DATASET EXCERPTS START
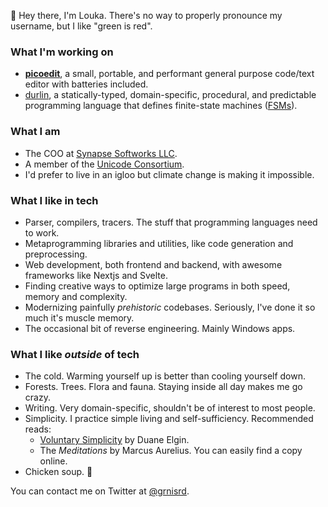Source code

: 👋 Hey there, I'm Louka. There's no way to properly pronounce my username, but I like "green is red".

### What I'm working on
- [**picoedit**](https://github.com/grnisrd/picoedit), a small, portable, and performant general purpose code/text editor with batteries included.
- [durlin](https://github.com/grnisrd/durlin), a statically-typed, domain-specific, procedural, and predictable programming language that defines finite-state machines ([FSMs](https://en.wikipedia.org/wiki/Finite-state_machine)).

### What I am
- The COO at [Synapse Softworks LLC](https://github.com/synllc). 
- A member of the [Unicode Consortium](https://unicode.org/consortium/consort.html).
- I'd prefer to live in an igloo but climate change is making it impossible.

### What I like in tech
- Parser, compilers, tracers. The stuff that programming languages need to work.
- Metaprogramming libraries and utilities, like code generation and preprocessing.
- Web development, both frontend and backend, with awesome frameworks like Nextjs and Svelte.
- Finding creative ways to optimize large programs in both speed, memory and complexity.
- Modernizing painfully _prehistoric_ codebases. Seriously, I've done it so much it's muscle memory.
- The occasional bit of reverse engineering. Mainly Windows apps.

### What I like _outside_ of tech
- The cold. Warming yourself up is better than cooling yourself down.
- Forests. Trees. Flora and fauna. Staying inside all day makes me go crazy.
- Writing. Very domain-specific, shouldn't be of interest to most people.
- Simplicity. I practice simple living and self-sufficiency. Recommended reads:
  - [Voluntary Simplicity](https://www.goodreads.com/en/book/show/305597) by Duane Elgin.
  - The _Meditations_ by Marcus Aurelius. You can easily find a copy online.
- Chicken soup. 🐔

You can contact me on Twitter at [@grnisrd](https://twitter.com/grnisrd).
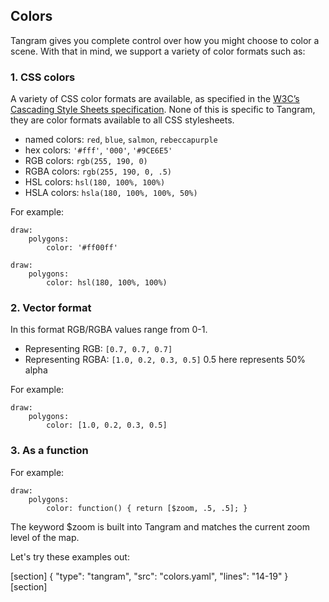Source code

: ## Colors

Tangram gives you complete control over how you might choose to color a scene. With that in mind, we support a variety of color formats such as:

### 1. CSS colors

A variety of CSS color formats are available, as specified in the [W3C’s Cascading Style Sheets specification](http://www.w3schools.com/cssref/css_colors_legal.asp). None of this is specific to Tangram, they are color formats available to all CSS stylesheets.

* named colors: `red`, `blue`, `salmon`, `rebeccapurple`
* hex colors: `'#fff'`, `'000'`, `'#9CE6E5'`
* RGB colors: `rgb(255, 190, 0)`
* RGBA colors: `rgb(255, 190, 0, .5)`
* HSL colors: `hsl(180, 100%, 100%)`
* HSLA colors: `hsla(180, 100%, 100%, 50%)`

For example:
<pre><code class="language-yaml">draw:
    polygons:
        color: '#ff00ff'
</pre></code>
<pre><code class="language-yaml">draw:
    polygons:
        color: hsl(180, 100%, 100%)
</pre></code>

### 2. Vector format

In this format RGB/RGBA values range from  0-1.

* Representing RGB: `[0.7, 0.7, 0.7]`
* Representing RGBA: `[1.0, 0.2, 0.3, 0.5]` 0.5 here represents 50% alpha

For example:
<pre><code class="language-yaml">draw:
    polygons:
        color: [1.0, 0.2, 0.3, 0.5]
</pre></code>

### 3. As a function

For example:
<pre><code class="language-yaml">draw:
    polygons:
        color: function() { return [$zoom, .5, .5]; }
</pre></code>

<div class='alert alert-warning'>
The keyword $zoom is built into Tangram and matches the current zoom level of the map.
</div>

Let's try these examples out:

[section]
{ "type": "tangram", "src": "colors.yaml", "lines": "14-19" }
[section]
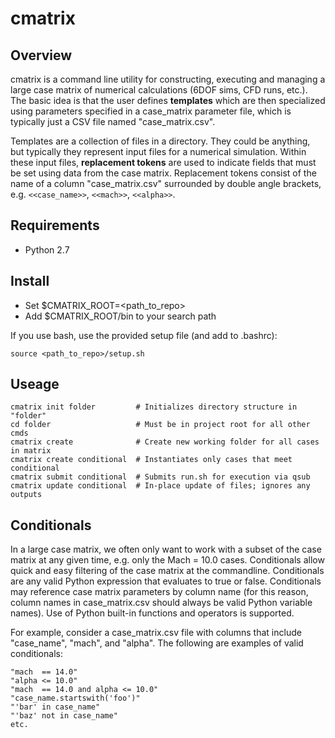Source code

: # cmatrix

## Overview

cmatrix is a command line utility for constructing, executing and managing a
large case matrix of numerical calculations (6DOF sims, CFD runs, etc.). The 
basic idea is that the user defines **templates** which are then specialized 
using parameters specified in a case_matrix parameter file, which is typically
just a CSV file named "case_matrix.csv".

Templates are a collection of files in a directory. They could be anything, but
typically they represent input files for a numerical simulation. Within these 
input files, **replacement tokens** are used to indicate fields that must be set
using data from the case matrix. Replacement tokens consist of the name of a 
column "case_matrix.csv" surrounded by double angle brackets, e.g. `<<case_name>>`, 
`<<mach>>`, `<<alpha>>`.

## Requirements
* Python 2.7

## Install
* Set $CMATRIX_ROOT=\<path_to_repo\>
* Add $CMATRIX_ROOT/bin to your search path

If you use bash, use the provided setup file (and add to .bashrc):

    source <path_to_repo>/setup.sh

## Useage

    cmatrix init folder         # Initializes directory structure in "folder"
    cd folder                   # Must be in project root for all other cmds
    cmatrix create              # Create new working folder for all cases in matrix
    cmatrix create conditional  # Instantiates only cases that meet conditional
    cmatrix submit conditional  # Submits run.sh for execution via qsub
    cmatrix update conditional  # In-place update of files; ignores any outputs

## Conditionals
In a large case matrix, we often only want to work with a subset of the case 
matrix at any given time, e.g. only the Mach = 10.0 cases. Conditionals allow
quick and easy filtering of the case matrix at the commandline. Conditionals 
are any valid Python expression that evaluates to true or false. Conditionals 
may reference case matrix parameters by column name (for this reason, column
names in case_matrix.csv should always be valid Python variable names). Use 
of Python built-in functions and operators is supported.

For example, consider a case_matrix.csv file with columns that include 
"case_name", "mach", and "alpha". The following are examples of valid 
conditionals:

    "mach  == 14.0"
    "alpha <= 10.0"
    "mach  == 14.0 and alpha <= 10.0"
    "case_name.startswith('foo')"
    "'bar' in case_name"
    "'baz' not in case_name"
    etc.
    

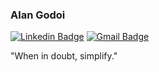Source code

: <!--
**alangodoi/alangodoi** is a ✨ _special_ ✨ repository because its `README.md` (this file) appears on your GitHub profile.

Here are some ideas to get you started:

- 🔭 I’m currently working on ...
- 🌱 I’m currently learning ...
- 👯 I’m looking to collaborate on ...
- 🤔 I’m looking for help with ...
- 💬 Ask me about ...
- 📫 How to reach me: ...
- 😄 Pronouns: ...
- ⚡ Fun fact: ...
-->

### Alan Godoi

[![Linkedin Badge](https://img.shields.io/badge/-Alan%20Godoi-333333?style=flat-square&logo=Linkedin&logoColor=white&link=https://www.linkedin.com/in/alangodoi/)](https://www.linkedin.com/in/godoialan/) 
[![Gmail Badge](https://img.shields.io/badge/-alangsilveira@gmail.com-333333?style=flat-square&logo=Gmail&logoColor=red&link=mailto:alangsilveira@gmail.com)](mailto:alangsilveira@gmail.com)

"When in doubt, simplify."

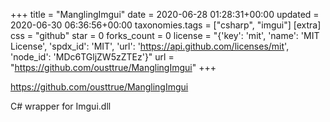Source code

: +++
title = "ManglingImgui"
date = 2020-06-28 01:28:31+00:00
updated = 2020-06-30 06:36:56+00:00
taxonomies.tags = ["csharp", "imgui"]
[extra]
css = "github"
star = 0
forks_count = 0
license = "{'key': 'mit', 'name': 'MIT License', 'spdx_id': 'MIT', 'url': 'https://api.github.com/licenses/mit', 'node_id': 'MDc6TGljZW5zZTEz'}"
url = "https://github.com/ousttrue/ManglingImgui"
+++

<https://github.com/ousttrue/ManglingImgui>

C# wrapper for Imgui.dll
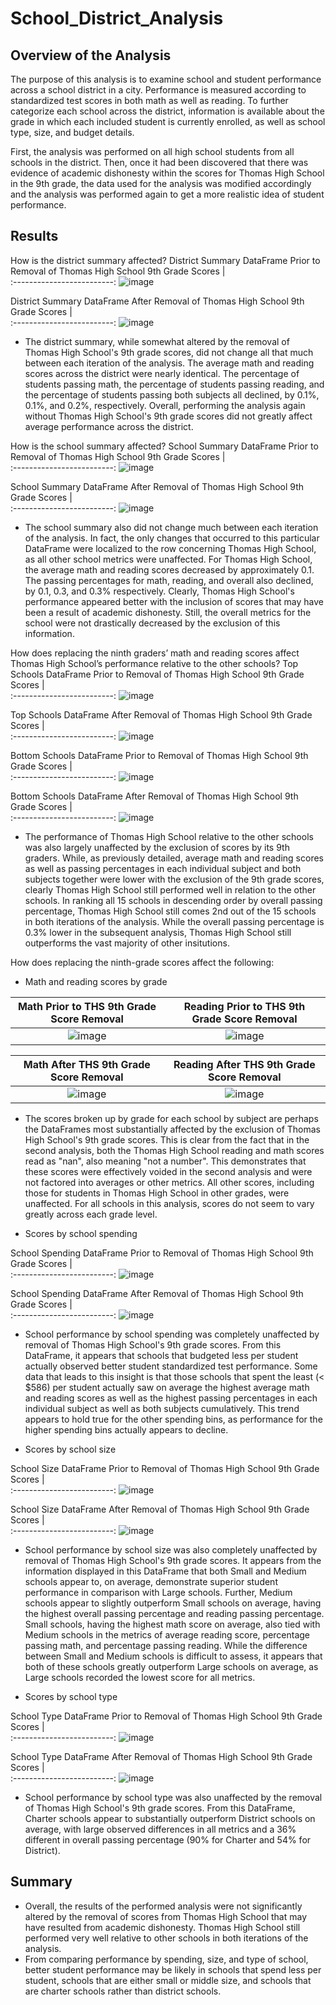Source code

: # School_District_Analysis

## Overview of the Analysis
 The purpose of this analysis is to examine school and student performance across a school district in a city. Performance is measured according to standardized test scores in both math as well as reading. To further categorize each school across the district, information is available about the grade in which each included student is currently enrolled, as well as school type, size, and budget details. 

 First, the analysis was performed on all high school students from all schools in the district. Then, once it had been discovered that there was evidence of academic dishonesty within the scores for Thomas High School in the 9th grade, the data used for the analysis was modified accordingly and the analysis was performed again to get a more realistic idea of student performance. 

## Results
How is the district summary affected?
District Summary DataFrame Prior to Removal of Thomas High School 9th Grade Scores            |  
:-------------------------:
![image](https://user-images.githubusercontent.com/108832056/184417994-afe4eada-b7ad-474a-91af-7174f9ac0b43.png)


District Summary DataFrame After Removal of Thomas High School 9th Grade Scores            |  
:-------------------------:
![image](https://user-images.githubusercontent.com/108832056/184419269-710a3bf3-1b6e-4717-bf9f-85c24f83b790.png)

* The district summary, while somewhat altered by the removal of Thomas High School's 9th grade scores, did not change all that much between each iteration of the analysis. The average math and reading scores across the district were nearly identical. The percentage of students passing math, the percentage of students passing reading, and the percentage of students passing both subjects all declined, by 0.1%, 0.1%, and 0.2%, respectively. Overall, performing the analysis again without Thomas High School's 9th grade scores did not greatly affect average performance across the district.

How is the school summary affected?
School Summary DataFrame Prior to Removal of Thomas High School 9th Grade Scores            |  
:-------------------------:
![image](https://user-images.githubusercontent.com/108832056/184418376-b1201f6c-6fb5-4396-946a-611d0c0be0e8.png)
 

School Summary DataFrame After Removal of Thomas High School 9th Grade Scores            |  
:-------------------------:
![image](https://user-images.githubusercontent.com/108832056/184419334-fa8f30b5-8a86-4470-af87-5755a438ed9c.png)


* The school summary also did not change much between each iteration of the analysis. In fact, the only changes that occurred to this particular DataFrame were localized to the row concerning Thomas High School, as all other school metrics were unaffected. For Thomas High School, the average math and reading scores decreased by approximately 0.1. The passing percentages for math, reading, and overall also declined, by 0.1, 0.3, and 0.3% respectively. Clearly, Thomas High School's performance appeared better with the inclusion of scores that may have been a result of academic dishonesty. Still, the overall metrics for the school were not drastically decreased by the exclusion of this information. 

How does replacing the ninth graders’ math and reading scores affect Thomas High School’s performance relative to the other schools?
Top Schools DataFrame Prior to Removal of Thomas High School 9th Grade Scores            |  
:-------------------------:
![image](https://user-images.githubusercontent.com/108832056/184418440-bd8e9c45-5bc2-49d9-9d09-c6eb4fc9d2e5.png)


Top Schools DataFrame After Removal of Thomas High School 9th Grade Scores            |  
:-------------------------:
![image](https://user-images.githubusercontent.com/108832056/184419399-4180550b-180d-4de8-921c-cfb8a53d3b4d.png)


Bottom Schools DataFrame Prior to Removal of Thomas High School 9th Grade Scores            |  
:-------------------------:
![image](https://user-images.githubusercontent.com/108832056/184559280-e4b739c7-7217-42b3-8a6e-d64236fd9ae4.png)


Bottom Schools DataFrame After Removal of Thomas High School 9th Grade Scores            |  
:-------------------------:
![image](https://user-images.githubusercontent.com/108832056/184559284-494cd044-1646-4b10-a7cb-0cb9a5e5ba5c.png)

* The performance of Thomas High School relative to the other schools was also largely unaffected by the exclusion of scores by its 9th graders. While, as previously detailed, average math and reading scores as well as passing percentages in each individual subject and both subjects together were lower with the exclusion of the 9th grade scores, clearly Thomas High School still performed well in relation to the other schools. In ranking all 15 schools in descending order by overall passing percentage, Thomas High School still comes 2nd out of the 15 schools in both iterations of the analysis. While the overall passing percentage is 0.3% lower in the subsequent analysis, Thomas High School still outperforms the vast majority of other insitutions. 

How does replacing the ninth-grade scores affect the following:
* Math and reading scores by grade

Math Prior to THS 9th Grade Score Removal           |  Reading Prior to THS 9th Grade Score Removal
:-------------------------:|:-------------------------:
![image](https://user-images.githubusercontent.com/108832056/184418490-e245fa57-0db0-4fdc-b60e-49ef84773ae6.png)|  ![image](https://user-images.githubusercontent.com/108832056/184418540-32844a61-39c3-4640-8ad6-ea7fa3c468e4.png)


Math After THS 9th Grade Score Removal           |  Reading After THS 9th Grade Score Removal
:-------------------------:|:-------------------------:
![image](https://user-images.githubusercontent.com/108832056/184419463-9019c73e-48bf-4275-abce-d6ff83fc50d1.png)|  ![image](https://user-images.githubusercontent.com/108832056/184419524-fdd83e02-dd10-41b4-abef-0b61ca44937e.png)

* The scores broken up by grade for each school by subject are perhaps the DataFrames most substantially affected by the exclusion of Thomas High School's 9th grade scores. This is clear from the fact that in the second analysis, both the Thomas High School reading and math scores read as "nan", also meaning "not a number". This demonstrates that these scores were effectively voided in the second analysis and were not factored into averages or other metrics. All other scores, including those for students in Thomas High School in other grades, were unaffected. For all schools in this analysis, scores do not seem to vary greatly across each grade level.

* Scores by school spending

School Spending DataFrame Prior to Removal of Thomas High School 9th Grade Scores            |  
:-------------------------:
![image](https://user-images.githubusercontent.com/108832056/184418629-616be9f4-56b2-4d6e-95e1-55f82a34c067.png)
 

School Spending DataFrame After Removal of Thomas High School 9th Grade Scores            |  
:-------------------------:
![image](https://user-images.githubusercontent.com/108832056/184419576-8d498014-454c-45be-a736-8faedd999c62.png)

* School performance by school spending was completely unaffected by removal of Thomas High School's 9th grade scores. From this DataFrame, it appears that schools that budgeted less per student actually observed better student standardized test performance. Some data that leads to this insight is that those schools that spent the least (< $586) per student actually saw on average the highest average math and reading scores as well as the highest passing percentages in each individual subject as well as both subjects cumulatively. This trend appears to hold true for the other spending bins, as performance for the higher spending bins actually appears to decline. 

* Scores by school size

School Size DataFrame Prior to Removal of Thomas High School 9th Grade Scores            |  
:-------------------------:
![image](https://user-images.githubusercontent.com/108832056/184418698-43a14631-dcf1-4bac-854e-3f4f3ad7903a.png)


School Size DataFrame After Removal of Thomas High School 9th Grade Scores            |  
:-------------------------:
![image](https://user-images.githubusercontent.com/108832056/184419618-c53f0c33-332c-4339-9810-39af8416efb7.png)

* School performance by school size was also completely unaffected by removal of Thomas High School's 9th grade scores. It appears from the information displayed in this DataFrame that both Small and Medium schools appear to, on average, demonstrate superior student performance in comparison with Large schools. Further, Medium schools appear to slightly outperform Small schools on average, having the highest overall passing percentage and reading passing percentage. Small schools, having the highest math score on average, also tied with Medium schools in the metrics of average reading score, percentage passing math, and percentage passing reading. While the difference between Small and Medium schools is difficult to assess, it appears that both of these schools greatly outperform Large schools on average, as Large schools recorded the lowest score for all metrics. 

* Scores by school type

School Type DataFrame Prior to Removal of Thomas High School 9th Grade Scores            |  
:-------------------------:
![image](https://user-images.githubusercontent.com/108832056/184418744-fba0d743-529a-4761-a7df-d834765002c0.png)


School Type DataFrame After Removal of Thomas High School 9th Grade Scores            |  
:-------------------------:
![image](https://user-images.githubusercontent.com/108832056/184419645-697e5fe6-df0b-4efc-bdfc-819801d8ea7d.png)

* School performance by school type was also unaffected by the removal of Thomas High School's 9th grade scores. From this DataFrame, Charter schools appear to substantially outperform District schools on average, with large observed differences in all metrics and a 36% different in overall passing percentage (90% for Charter and 54% for District). 

## Summary
* Overall, the results of the performed analysis were not significantly altered by the removal of scores from Thomas High School that may have resulted from academic dishonesty. Thomas High School still performed very well relative to other schools in both iterations of the analysis.
* From comparing performance by spending, size, and type of school, better student performance may be likely in schools that spend less per student, schools that are either small or middle size, and schools that are charter schools rather than district schools. 
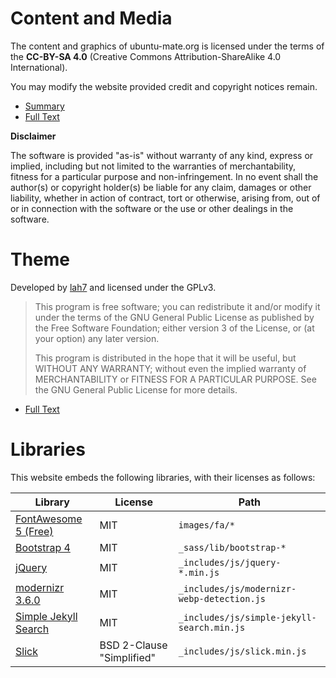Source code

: # Content and Media

The content and graphics of ubuntu-mate.org is licensed under the terms of the
**CC-BY-SA 4.0** (Creative Commons Attribution-ShareAlike 4.0 International).

You may modify the website provided credit and copyright notices remain.

* [Summary](https://creativecommons.org/licenses/by-sa/4.0/)
* [Full Text](https://creativecommons.org/licenses/by-sa/4.0/legalcode)

**Disclaimer**

The software is provided "as-is" without warranty of any kind, express or implied, including
but not limited to the warranties of merchantability, fitness for a particular purpose and
non-infringement. In no event shall the author(s) or copyright holder(s) be liable for any
claim, damages or other liability, whether in action of contract, tort or otherwise, arising
from, out of or in connection with the software or the use or other dealings in the software.


# Theme

Developed by [lah7](https://github.com/lah7) and licensed under the GPLv3.

> This program is free software; you can redistribute it and/or modify
> it under the terms of the GNU General Public License as published by
> the Free Software Foundation; either version 3 of the License, or
> (at your option) any later version.
>
> This program is distributed in the hope that it will be useful,
> but WITHOUT ANY WARRANTY; without even the implied warranty of
> MERCHANTABILITY or FITNESS FOR A PARTICULAR PURPOSE.  See the
> GNU General Public License for more details.

* [Full Text](https://www.gnu.org/licenses/gpl-3.0.en.html)


# Libraries

This website embeds the following libraries, with their licenses as follows:

| Library                                           | License   | Path                      |
| ------------------------------------------------- | --------- | ------------------------- |
| [FontAwesome 5 (Free)](https://fontawesome.com/)  | MIT       | `images/fa/*`
| [Bootstrap 4](https://getbootstrap.com/)          | MIT       | `_sass/lib/bootstrap-*`
| [jQuery](https://jquery.com)                      | MIT       | `_includes/js/jquery-*.min.js`
| [modernizr 3.6.0](https://modernizr.com)          | MIT       | `_includes/js/modernizr-webp-detection.js`
| [Simple Jekyll Search](https://github.com/christian-fei/Simple-Jekyll-Search) | MIT | `_includes/js/simple-jekyll-search.min.js`
| [Slick](https://github.com/slick/slick)           | BSD 2-Clause "Simplified" | `_includes/js/slick.min.js`
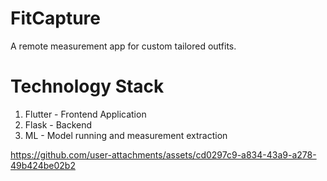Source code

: # FitCapture

A remote measurement app for custom tailored outfits.

# Technology Stack

1) Flutter - Frontend Application
2) Flask - Backend
3) ML - Model running and measurement extraction

https://github.com/user-attachments/assets/cd0297c9-a834-43a9-a278-49b424be02b2

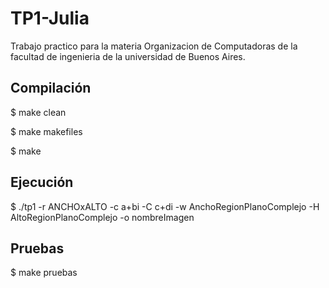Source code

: # TP1-Julia
Trabajo practico para la materia Organizacion de Computadoras de la facultad de ingenieria de la universidad de Buenos Aires.

## Compilación

$ make clean

$ make makefiles

$ make

## Ejecución

$ ./tp1 -r ANCHOxALTO -c a+bi -C c+di -w AnchoRegionPlanoComplejo -H AltoRegionPlanoComplejo -o nombreImagen

## Pruebas

$ make pruebas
DATASET EXCERPTS END
* WHAT TO PRODUCE
Go back to the entries above and restate word for word every line from the first through the one that contains "### 1. CSS colors", leaving the pictures behind.

* FINISHED EXERCISE
Source code

: 👋 Hey there, I'm Louka. There's no way to properly pronounce my username, but I like "green is red".

### What I'm working on
- [**picoedit**](https://github.com/grnisrd/picoedit), a small, portable, and performant general purpose code/text editor with batteries included.
- [durlin](https://github.com/grnisrd/durlin), a statically-typed, domain-specific, procedural, and predictable programming language that defines finite-state machines ([FSMs](https://en.wikipedia.org/wiki/Finite-state_machine)).

### What I am
- The COO at [Synapse Softworks LLC](https://github.com/synllc). 
- A member of the [Unicode Consortium](https://unicode.org/consortium/consort.html).
- I'd prefer to live in an igloo but climate change is making it impossible.

### What I like in tech
- Parser, compilers, tracers. The stuff that programming languages need to work.
- Metaprogramming libraries and utilities, like code generation and preprocessing.
- Web development, both frontend and backend, with awesome frameworks like Nextjs and Svelte.
- Finding creative ways to optimize large programs in both speed, memory and complexity.
- Modernizing painfully _prehistoric_ codebases. Seriously, I've done it so much it's muscle memory.
- The occasional bit of reverse engineering. Mainly Windows apps.

### What I like _outside_ of tech
- The cold. Warming yourself up is better than cooling yourself down.
- Forests. Trees. Flora and fauna. Staying inside all day makes me go crazy.
- Writing. Very domain-specific, shouldn't be of interest to most people.
- Simplicity. I practice simple living and self-sufficiency. Recommended reads:
  - [Voluntary Simplicity](https://www.goodreads.com/en/book/show/305597) by Duane Elgin.
  - The _Meditations_ by Marcus Aurelius. You can easily find a copy online.
- Chicken soup. 🐔

You can contact me on Twitter at [@grnisrd](https://twitter.com/grnisrd).
Source code

: ## Colors

Tangram gives you complete control over how you might choose to color a scene. With that in mind, we support a variety of color formats such as:

### 1. CSS colors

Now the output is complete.